I never suggested that you supported death panels.
I think we need to define terms. Insurance companies have utilization review boards who look at cases, treatment given, and ask these questions:
Why is this person still in the hospital?
Can this be done in an outpatient setting?
Is the treatment proposed experimental?
Could the complications have been prevented?
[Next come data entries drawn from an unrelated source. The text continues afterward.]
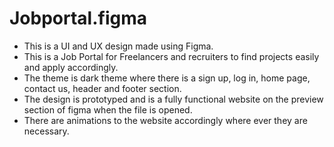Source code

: # Jobportal.figma

- This is a UI and UX design made using Figma.
- This is a Job Portal for Freelancers and recruiters to find projects easily and apply accordingly.
- The theme is dark theme where there is a sign up, log in, home page, contact us, header and footer section.
- The design is prototyped and is a fully functional website on the preview section of figma when the file is opened.
- There are animations to the website accordingly where ever they are necessary.
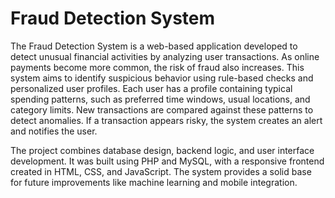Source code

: # Fraud Detection System

The Fraud Detection System is a web-based application developed to detect unusual
financial activities by analyzing user transactions. As online payments become more common, the
risk of fraud also increases. This system aims to identify suspicious behavior using rule-based
checks and personalized user profiles. Each user has a profile containing typical spending patterns,
such as preferred time windows, usual locations, and category limits. New transactions are
compared against these patterns to detect anomalies. If a transaction appears risky, the system
creates an alert and notifies the user.

The project combines database design, backend logic, and user interface development. It was built 
using PHP and MySQL, with a responsive frontend created in HTML, CSS, and JavaScript. The system 
provides a solid base for future improvements like machine learning and mobile integration.

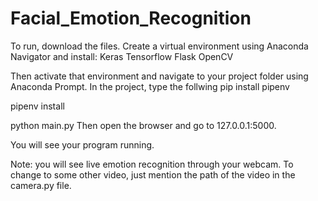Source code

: # Facial_Emotion_Recognition

To run, download the files.
Create a virtual environment using Anaconda Navigator and install:
Keras
Tensorflow
Flask
OpenCV

Then activate that environment and navigate to your project folder using Anaconda Prompt.
In the project, type the follwing
pip install pipenv

pipenv install

python main.py
Then open the browser and go to 127.0.0.1:5000.

You will see your program running.

Note: you will see live emotion recognition through  your webcam. To change to some other video, just mention the path of the video in the camera.py file.
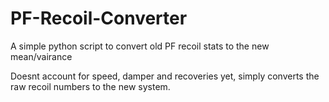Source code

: # PF-Recoil-Converter
A simple python script to convert old PF recoil stats to the new mean/vairance

Doesnt account for speed, damper and recoveries yet, simply converts the raw recoil numbers to the new system.
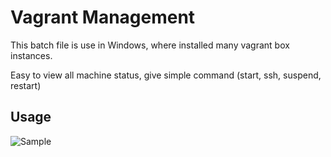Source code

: # Vagrant Management
This batch file is use in Windows, where installed many vagrant box instances.

Easy to view all machine status, give simple command (start, ssh, suspend, restart)
 
 ## Usage
 ![Sample](https://media.giphy.com/media/l3JDN3946StWBFuHm/giphy.gif)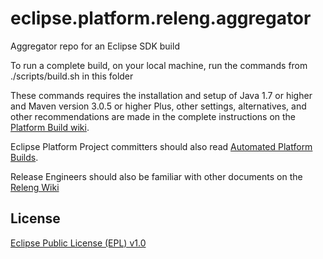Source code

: eclipse.platform.releng.aggregator
==================================

Aggregator repo for an Eclipse SDK build

To run a complete build, on your local machine, run the commands from ./scripts/build.sh in this folder

These commands requires the installation and setup of Java 1.7 or higher and Maven version 3.0.5 or higher Plus, other settings, alternatives, and other recommendations are made in the complete instructions on the [Platform Build wiki](http://wiki.eclipse.org/Platform-releng/Platform_Build "Platform Build").

Eclipse Platform Project committers should also read [Automated Platform Builds](http://wiki.eclipse.org/Platform-releng/Automated_Platform_Build "Automated Platform Builds").

Release Engineers should also be familiar with other documents on the [Releng Wiki](http://wiki.eclipse.org/Category:Eclipse_Platform_Releng "Releng Wiki") 

License
-------

[Eclipse Public License (EPL) v1.0][2]

[2]: http://wiki.eclipse.org/EPL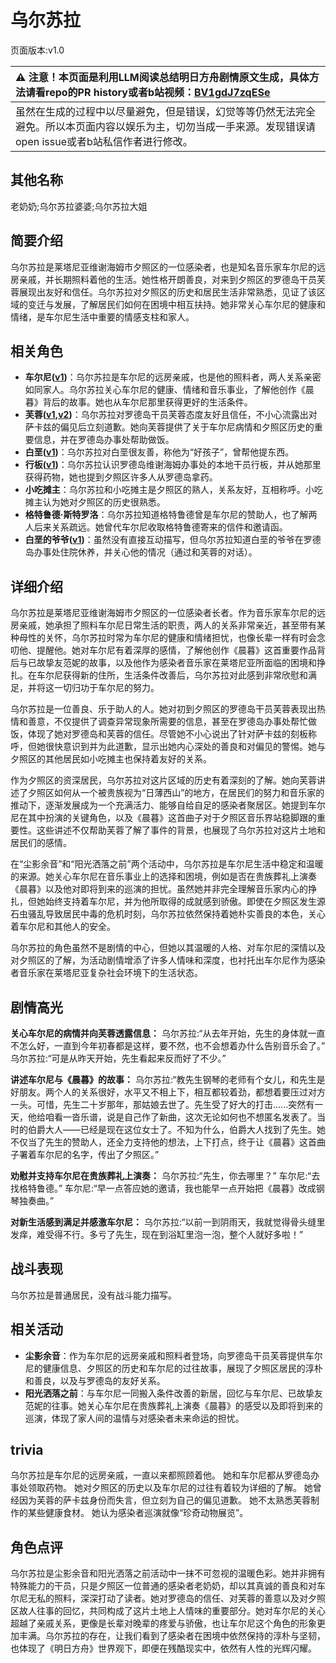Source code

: # 乌尔苏拉
页面版本:v1.0
 

| :warning: 注意！本页面是利用LLM阅读总结明日方舟剧情原文生成，具体方法请看repo的PR history或者b站视频：[BV1gdJ7zqESe](https://www.bilibili.com/video/BV1gdJ7zqESe/)         |
|:----------------------------|
| 虽然在生成的过程中以尽量避免，但是错误，幻觉等等仍然无法完全避免。所以本页面内容以娱乐为主，切勿当成一手来源。发现错误请open issue或者b站私信作者进行修改。|



## 其他名称
老奶奶;乌尔苏拉婆婆;乌尔苏拉大姐
## 简要介绍
乌尔苏拉是莱塔尼亚维谢海姆市夕照区的一位感染者，也是知名音乐家车尔尼的远房亲戚，并长期照料着他的生活。她性格开朗善良，对来到夕照区的罗德岛干员芙蓉展现出友好和信任。乌尔苏拉对夕照区的历史和居民生活非常熟悉，见证了该区域的变迁与发展，了解居民们如何在困境中相互扶持。她非常关心车尔尼的健康和情绪，是车尔尼生活中重要的情感支柱和家人。
## 相关角色
-   **车尔尼([v1](char_4047_pianst.md))**：乌尔苏拉是车尔尼的远房亲戚，也是他的照料者，两人关系亲密如同家人。乌尔苏拉关心车尔尼的健康、情绪和音乐事业，了解他创作《晨暮》背后的故事。她也从车尔尼那里获得更好的生活条件。
-   **芙蓉([v1](char_120_hibisc.md),[v2](../char_v3/char_120_hibisc.md))**：乌尔苏拉对罗德岛干员芙蓉态度友好且信任，不小心流露出对萨卡兹的偏见后立刻道歉。她向芙蓉提供了关于车尔尼病情和夕照区历史的重要信息，并在罗德岛办事处帮助做饭。
-   **白垩([v1](extended_char_bai_e.md))**：乌尔苏拉对白垩很友善，称他为“好孩子”，曾帮他提东西。
-   **行板([v1](extended_char_xing_ban.md))**：乌尔苏拉认识罗德岛维谢海姆办事处的本地干员行板，并从她那里获得药物，她也提到夕照区许多人从罗德岛拿药。
-   **小吃摊主**：乌尔苏拉和小吃摊主是夕照区的熟人，关系友好，互相称呼。小吃摊主认为她对夕照区的历史很熟悉。
-   **格特鲁德·斯特罗洛**：乌尔苏拉知道格特鲁德曾是车尔尼的赞助人，也了解两人后来关系疏远。她曾代车尔尼收取格特鲁德寄来的信件和邀请函。
-   **白垩的爷爷([v1](extended_char_bai_e_de_ye_ye.md))**：虽然没有直接互动描写，但乌尔苏拉知道白垩的爷爷在罗德岛办事处住院休养，并关心他的情况（通过和芙蓉的对话）。
## 详细介绍
乌尔苏拉是莱塔尼亚维谢海姆市夕照区的一位感染者长者。作为音乐家车尔尼的远房亲戚，她承担了照料车尔尼日常生活的职责，两人的关系非常亲近，甚至带有某种母性的关怀，乌尔苏拉时常为车尔尼的健康和情绪担忧，也像长辈一样有时会念叨他、提醒他。她对车尔尼有着深厚的感情，了解他创作《晨暮》这首重要作品背后与已故挚友范妮的故事，以及他作为感染者音乐家在莱塔尼亚所面临的困境和挣扎。在车尔尼获得新的住所，生活条件改善后，乌尔苏拉对此感到非常欣慰和满足，并将这一切归功于车尔尼的努力。

乌尔苏拉是一位善良、乐于助人的人。她对初到夕照区的罗德岛干员芙蓉表现出热情和善意，不仅提供了调查异常现象所需要的信息，甚至在罗德岛办事处帮忙做饭，体现了她对罗德岛和芙蓉的信任。尽管她不小心说出了针对萨卡兹的刻板称呼，但她很快意识到并为此道歉，显示出她内心深处的善良和对偏见的警惕。她与夕照区的其他居民如小吃摊主也保持着友好的关系。

作为夕照区的资深居民，乌尔苏拉对这片区域的历史有着深刻的了解。她向芙蓉讲述了夕照区如何从一个被贵族视为“日薄西山”的地方，在居民们的努力和音乐家的推动下，逐渐发展成为一个充满活力、能够自给自足的感染者聚居区。她提到车尔尼在其中扮演的关键角色，以及《晨暮》这首曲子对于夕照区音乐界站稳脚跟的重要性。这些讲述不仅帮助芙蓉了解了事件的背景，也展现了乌尔苏拉对这片土地和居民们的感情。

在“尘影余音”和“阳光洒落之前”两个活动中，乌尔苏拉是车尔尼生活中稳定和温暖的来源。她关心车尔尼在音乐事业上的选择和困境，例如是否在贵族葬礼上演奏《晨暮》以及他对即将到来的巡演的担忧。虽然她并非完全理解音乐家内心的挣扎，但她始终支持着车尔尼，并为他所取得的成就感到骄傲。即使在夕照区发生源石虫骚乱导致居民中毒的危机时刻，乌尔苏拉依然保持着她朴实善良的本色，关心着车尔尼和其他人的安全。

乌尔苏拉的角色虽然不是剧情的中心，但她以其温暖的人格、对车尔尼的深情以及对夕照区的了解，为活动剧情增添了许多人情味和深度，也衬托出车尔尼作为感染者音乐家在莱塔尼亚复杂社会环境下的生活状态。
## 剧情高光
**关心车尔尼的病情并向芙蓉透露信息：**
乌尔苏拉:“从去年开始，先生的身体就一直不怎么好，一直到今年初春都是这样，要不然，也不会想着办什么告别音乐会了。”
乌尔苏拉:“可是从昨天开始，先生看起来反而好了不少。”

**讲述车尔尼与《晨暮》的故事：**
乌尔苏拉:“教先生钢琴的老师有个女儿，和先生是好朋友。两个人的关系很好，水平又不相上下，相互都较着劲，都想着要压过对方一头。可惜，先生二十岁那年，那姑娘去世了。先生受了好大的打击......突然有一天，他给咱看一沓乐谱，说是自己作了新曲，这次无论如何也不想匿名发表了。当时的伯爵大人——已经是现在这位女士了。不知为什么，伯爵大人找到了先生。她不仅当了先生的赞助人，还全力支持他的想法，上下打点，终于让《晨暮》这首曲子署着车尔尼的名字，传出了夕照区。”

**劝慰并支持车尔尼在贵族葬礼上演奏：**
乌尔苏拉:“先生，你去哪里？”
车尔尼:“去找格特鲁德。”
车尔尼:“早一点答应她的邀请，我也能早一点开始把《晨暮》改成钢琴独奏曲。”

**对新生活感到满足并感激车尔尼：**
乌尔苏拉:“以前一到阴雨天，我就觉得骨头缝里发痒，难受得不行。多亏了先生，现在到浴缸里泡一泡，整个人就好多啦！”
## 战斗表现
乌尔苏拉是普通居民，没有战斗能力描写。
## 相关活动
-   **尘影余音**：作为车尔尼的远房亲戚和照料者登场，向罗德岛干员芙蓉提供车尔尼的健康信息、夕照区的历史和车尔尼的过往故事，展现了夕照区居民的淳朴和善良，以及与罗德岛的友好关系。
-   **阳光洒落之前**：与车尔尼一同搬入条件改善的新居，回忆与车尔尼、已故挚友范妮的往事。她关心车尔尼在贵族葬礼上演奏《晨暮》的感受以及即将到来的巡演，体现了家人间的温情与对感染者未来命运的担忧。
## trivia
乌尔苏拉是车尔尼的远房亲戚，一直以来都照顾着他。
她和车尔尼都从罗德岛办事处领取药物。
她对夕照区的历史以及车尔尼的过往有着较为详细的了解。
她曾经因为芙蓉的萨卡兹身份而失言，但立刻为自己的偏见道歉。
她不太熟悉芙蓉制作的某些健康食材。
她认为感染者巡演就像“珍奇动物展览”。
## 角色点评
乌尔苏拉是尘影余音和阳光洒落之前活动中一抹不可忽视的温暖色彩。她并非拥有特殊能力的干员，只是夕照区一位普通的感染者老奶奶，却以其真诚的善良和对车尔尼无私的照料，深深打动了读者。她对罗德岛的信任、对芙蓉的善意以及对夕照区故人往事的回忆，共同构成了这片土地上人情味的重要部分。她对车尔尼的关心超越了亲戚关系，更像是长辈对晚辈的疼爱与骄傲，也让车尔尼这个角色的形象更加丰满。乌尔苏拉的存在，让我们看到了感染者在困境中依然保持的淳朴与坚韧，也体现了《明日方舟》世界观下，即便在残酷现实中，依然有人性的光辉闪耀。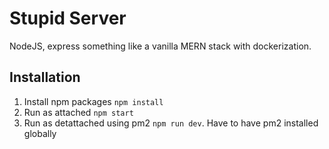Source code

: # Stupid Server
NodeJS, express something like a vanilla MERN stack with dockerization.

## Installation

1. Install npm packages `npm install`
2. Run as attached `npm start`
3. Run as detattached using pm2 `npm run dev`. Have to have pm2 installed globally




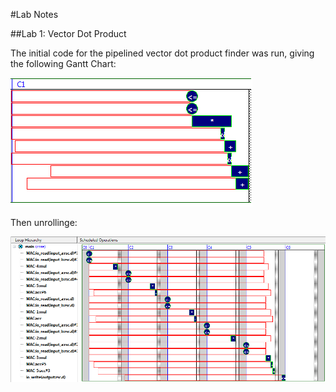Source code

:#Lab Notes

##Lab 1: Vector Dot Product

The initial code for the pipelined vector dot product finder was run, giving the following Gantt Chart:

![Image of First Gantt Chart](https://github.com/OPup/COGiX/blob/master/Lab%20Notes/screenshots/Lab_1_Gant_1.png)

Then unrollinge:

![Image of First Gantt Chart](https://github.com/OPup/COGiX/blob/master/Lab%20Notes/screenshots/Lab_1_Gant_2.png)

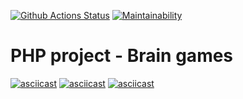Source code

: [![Github Actions Status](https://github.com/VasilkovDmitriy/php-project-lvl1/workflows/PHP%20CI/badge.svg)](https://github.com/VasilkovDmitriy/php-project-lvl1/actions)
[![Maintainability](https://api.codeclimate.com/v1/badges/bac5118797ca380baec7/maintainability)](https://codeclimate.com/github/VasilkovDmitriy/php-project-lvl1/maintainability)

# PHP project - Brain games
[![asciicast](https://asciinema.org/a/oy0BAiyiB4nb8bwIiImwfdtW4.svg)](https://asciinema.org/a/oy0BAiyiB4nb8bwIiImwfdtW4)
[![asciicast](https://asciinema.org/a/DNwwksz8kIFAz51RWcobOlGOM.svg)](https://asciinema.org/a/DNwwksz8kIFAz51RWcobOlGOM)
[![asciicast](https://asciinema.org/a/BNNtj0mLd6NoALw4PP9wbCvqQ.svg)](https://asciinema.org/a/BNNtj0mLd6NoALw4PP9wbCvqQ)




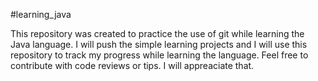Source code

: #learning_java

This repository was created to practice the use of git while learning the Java language. I will push the simple learning projects and I will use this repository to track my progress while learning the language. Feel free to contribute with code reviews or tips. I will appreaciate that.
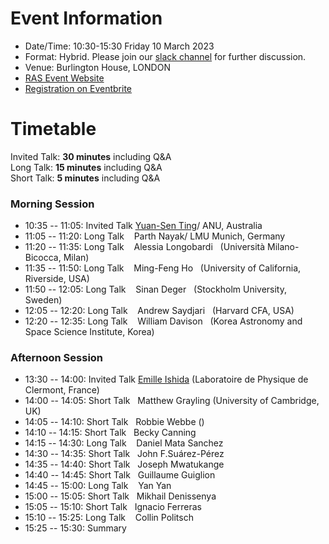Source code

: # Event Information

- Date/Time: 10:30-15:30 Friday 10 March 2023
- Format: Hybrid. Please join our [slack channel]() for further discussion.
- Venue: Burlington House, LONDON 
- [RAS Event Website](https://ras.ac.uk/events-and-meetings/ras-meetings/harvesting-spectroscopic-and-time-series-data-machine-learning-and)
- [Registration on Eventbrite]()

# Timetable

Invited Talk: **30 minutes** including Q&A\
Long Talk: **15 minutes** including Q&A\
Short Talk: **5 minutes** including Q&A

### Morning Session
- 10:35 -- 11:05: Invited Talk [Yuan-Sen Ting](https://www.mso.anu.edu.au/~yting/)/ ANU, Australia
- 11:05 -- 11:20: Long Talk &nbsp;&nbsp;&nbsp;Parth Nayak/ LMU Munich, Germany
- 11:20 -- 11:35: Long Talk &nbsp;&nbsp;&nbsp;Alessia Longobardi &nbsp;&nbsp;(Università Milano-Bicocca, Milan)
- 11:35 -- 11:50: Long Talk &nbsp;&nbsp;&nbsp;Ming-Feng Ho &nbsp;&nbsp;(University of California, Riverside, USA)
- 11:50 -- 12:05: Long Talk &nbsp;&nbsp;&nbsp;Sinan Deger &nbsp;&nbsp;(Stockholm University, Sweden)
- 12:05 -- 12:20: Long Talk &nbsp;&nbsp;&nbsp;Andrew Saydjari &nbsp;&nbsp;(Harvard CFA, USA)
- 12:20 -- 12:35: Long Talk &nbsp;&nbsp;&nbsp;William Davison &nbsp;&nbsp;(Korea Astronomy and Space Science Institute, Korea)

### Afternoon Session
- 13:30 -- 14:00: Invited Talk [Emille Ishida](https://www.emilleishida.com) (Laboratoire de Physique de Clermont, France)
- 14:00 -- 14:05: Short Talk &nbsp;&nbsp;Matthew Grayling (University of Cambridge, UK)
- 14:05 -- 14:10: Short Talk &nbsp;&nbsp;Robbie Webbe ()
- 14:10 -- 14:15: Short Talk &nbsp;&nbsp;Becky Canning
- 14:15 -- 14:30: Long Talk &nbsp;&nbsp;&nbsp;Daniel Mata Sanchez
- 14:30 -- 14:35: Short Talk &nbsp;&nbsp;John F.Suárez-Pérez
- 14:35 -- 14:40: Short Talk &nbsp;&nbsp;Joseph Mwatukange
- 14:40 -- 14:45: Short Talk &nbsp;&nbsp;Guillaume Guiglion
- 14:45 -- 15:00: Long Talk &nbsp;&nbsp;&nbsp;Yan Yan
- 15:00 -- 15:05: Short Talk &nbsp;&nbsp;Mikhail Denissenya
- 15:05 -- 15:10: Short Talk &nbsp;&nbsp;Ignacio Ferreras
- 15:10 -- 15:25: Long Talk &nbsp;&nbsp;&nbsp;Collin Politsch
- 15:25 -- 15:30: Summary
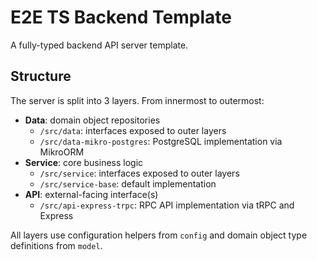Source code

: # E2E TS Backend Template

A fully-typed backend API server template.

## Structure

The server is split into 3 layers. From innermost to outermost:

- **Data**: domain object repositories
  - `/src/data`: interfaces exposed to outer layers
  - `/src/data-mikro-postgres`: PostgreSQL implementation via MikroORM
- **Service**: core business logic
  - `/src/service`: interfaces exposed to outer layers
  - `/src/service-base`: default implementation
- **API**: external-facing interface(s)
  - `/src/api-express-trpc`: RPC API implementation via tRPC and Express

All layers use configuration helpers from `config` and domain object type definitions from `model`.
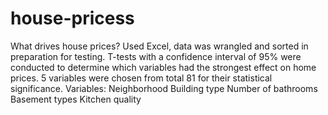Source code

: # house-pricess
What drives house prices? 
Used Excel, data was wrangled and sorted in preparation for testing.
T-tests with a confidence interval of 95% were conducted to determine which variables had the strongest effect on home prices.
5 variables were chosen from total 81 for their statistical significance.
Variables:
Neighborhood
Building type
Number of bathrooms
Basement types
Kitchen quality
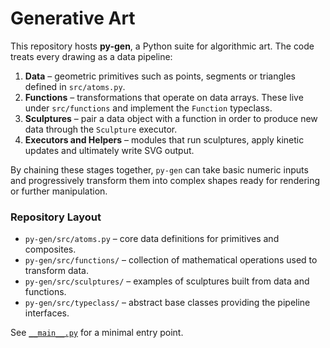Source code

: # Generative Art

This repository hosts **py-gen**, a Python suite for algorithmic art. The code treats every drawing as a data pipeline:

1. **Data** – geometric primitives such as points, segments or triangles defined in `src/atoms.py`.
2. **Functions** – transformations that operate on data arrays. These live under `src/functions` and implement the `Function` typeclass.
3. **Sculptures** – pair a data object with a function in order to produce new data through the `Sculpture` executor.
4. **Executors and Helpers** – modules that run sculptures, apply kinetic updates and ultimately write SVG output.

By chaining these stages together, `py-gen` can take basic numeric inputs and progressively transform them into complex shapes ready for rendering or further manipulation.

### Repository Layout

- `py-gen/src/atoms.py` – core data definitions for primitives and composites.
- `py-gen/src/functions/` – collection of mathematical operations used to transform data.
- `py-gen/src/sculptures/` – examples of sculptures built from data and functions.
- `py-gen/src/typeclass/` – abstract base classes providing the pipeline interfaces.

See [`__main__.py`](py-gen/__main__.py) for a minimal entry point.
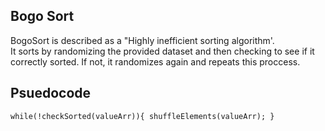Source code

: ## Bogo Sort 

BogoSort is described as a "Highly inefficient sorting algorithm'.  
It sorts by randomizing the provided dataset and then checking to see if it correctly sorted. 
If not, it randomizes again and repeats this proccess. 

## Psuedocode
``
while(!checkSorted(valueArr)){
    shuffleElements(valueArr);
}
``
Here in CA there was a huge uproar that caught the attention of the state media involving a teenage girl with leukemia, whose chemotherapy had destroyed her liver. The doc wanted as a last ditch effort to do a liver transplant. The problem is that chemotherapy and transplants are oil and water in a way. If you have one, you cannot do the other because of the issues of rejection, immunosuppression etc. The insurance denied it. There was a great amount of wailing and gnashing of teeth over the decision. Was this a “death panel”?
I also have seen cases of severe anoxic brain injury where the patient is extremely unstable, and also depends on a ventilator and dialysis. The family cannot understand why God let this happen and demand maximum treatment. Months pass and we need to address placement. The only facilities that can take her 200 miles away. The families refuse the placement. Should they pay for the extra days of stay? Is the ethics committee a death panel because they try to show the families the futility of the treatment? What if the nephrologist decides on his own to stop dialysis? The patient is on medi-cal and they will not pay for any of the dialysis alternatives that have been brainstormed. Is that a death panel?
I’m not making any of this up, it all happens. I’m not trying to argue with you either. It is just that we throw around these volatile terms like death panels for shock value without realizing it is already happening in one way or another. The biggest factor is who is going to pay for all of this.